Images excluded, reproduce each line of the records exactly as it stands.

> **GIVEN RECORDS**:
= Beginning of Section =

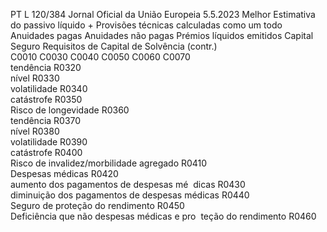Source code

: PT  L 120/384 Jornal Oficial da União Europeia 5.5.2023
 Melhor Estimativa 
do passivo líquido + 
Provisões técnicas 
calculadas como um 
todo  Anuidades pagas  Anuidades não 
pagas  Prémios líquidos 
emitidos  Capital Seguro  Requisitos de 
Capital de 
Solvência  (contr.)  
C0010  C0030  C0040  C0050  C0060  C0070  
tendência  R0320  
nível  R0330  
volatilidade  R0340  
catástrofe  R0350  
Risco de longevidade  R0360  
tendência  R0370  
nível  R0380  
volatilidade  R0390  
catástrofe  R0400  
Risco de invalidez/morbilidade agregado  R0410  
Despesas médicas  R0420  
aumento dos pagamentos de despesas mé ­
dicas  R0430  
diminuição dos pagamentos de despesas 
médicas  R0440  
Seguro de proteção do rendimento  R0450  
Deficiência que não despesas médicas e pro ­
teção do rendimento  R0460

= End of Section =

> **COMPLETED EXERCISE**:
Source code

: PT  L 120/384 Jornal Oficial da União Europeia 5.5.2023
 Melhor Estimativa 
do passivo líquido + 
Provisões técnicas 
calculadas como um 
todo  Anuidades pagas  Anuidades não 
pagas  Prémios líquidos 
emitidos  Capital Seguro  Requisitos de 
Capital de 
Solvência  (contr.)  
C0010  C0030  C0040  C0050  C0060  C0070  
tendência  R0320  
nível  R0330  
volatilidade  R0340  
catástrofe  R0350  
Risco de longevidade  R0360  
tendência  R0370  
nível  R0380  
volatilidade  R0390  
catástrofe  R0400  
Risco de invalidez/morbilidade agregado  R0410  
Despesas médicas  R0420  
aumento dos pagamentos de despesas mé ­
dicas  R0430  
diminuição dos pagamentos de despesas 
médicas  R0440  
Seguro de proteção do rendimento  R0450  
Deficiência que não despesas médicas e pro ­
teção do rendimento  R0460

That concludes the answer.